Exercise directions:
State only the count of lines in the listing below that hold "subject".

···

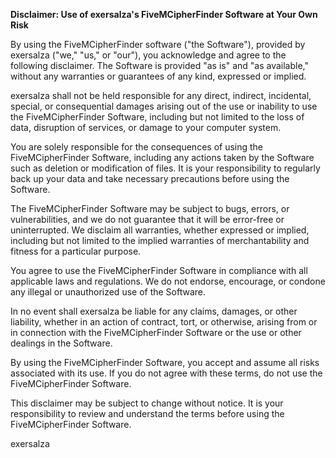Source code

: **Disclaimer: Use of exersalza's FiveMCipherFinder Software at Your Own Risk**

By using the FiveMCipherFinder software ("the Software"), provided by exersalza ("we," "us," or "our"), you acknowledge and agree to the following disclaimer. The Software is provided "as is" and "as available," without any warranties or guarantees of any kind, expressed or implied.

exersalza shall not be held responsible for any direct, indirect, incidental, special, or consequential damages arising out of the use or inability to use the FiveMCipherFinder Software, including but not limited to the loss of data, disruption of services, or damage to your computer system.

You are solely responsible for the consequences of using the FiveMCipherFinder Software, including any actions taken by the Software such as deletion or modification of files. It is your responsibility to regularly back up your data and take necessary precautions before using the Software.

The FiveMCipherFinder Software may be subject to bugs, errors, or vulnerabilities, and we do not guarantee that it will be error-free or uninterrupted. We disclaim all warranties, whether expressed or implied, including but not limited to the implied warranties of merchantability and fitness for a particular purpose.

You agree to use the FiveMCipherFinder Software in compliance with all applicable laws and regulations. We do not endorse, encourage, or condone any illegal or unauthorized use of the Software.

In no event shall exersalza be liable for any claims, damages, or other liability, whether in an action of contract, tort, or otherwise, arising from or in connection with the FiveMCipherFinder Software or the use or other dealings in the Software.

By using the FiveMCipherFinder Software, you accept and assume all risks associated with its use. If you do not agree with these terms, do not use the FiveMCipherFinder Software.

This disclaimer may be subject to change without notice. It is your responsibility to review and understand the terms before using the FiveMCipherFinder Software.

exersalza

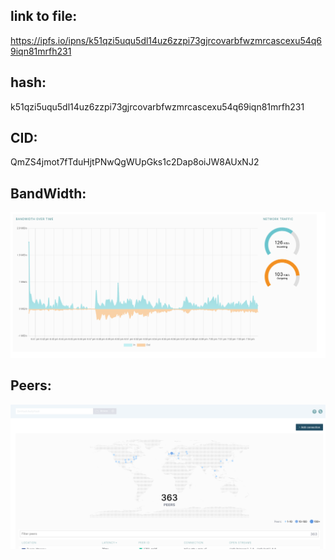## link to file:
 https://ipfs.io/ipns/k51qzi5uqu5dl14uz6zzpi73gjrcovarbfwzmrcascexu54q69iqn81mrfh231

## hash: 
k51qzi5uqu5dl14uz6zzpi73gjrcovarbfwzmrcascexu54q69iqn81mrfh231

## CID: 
QmZS4jmot7fTduHjtPNwQgWUpGks1c2Dap8oiJW8AUxNJ2

## BandWidth:

![Bandwidth](image.png)

## Peers:
![Peers](image-1.png)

···

Written response:
2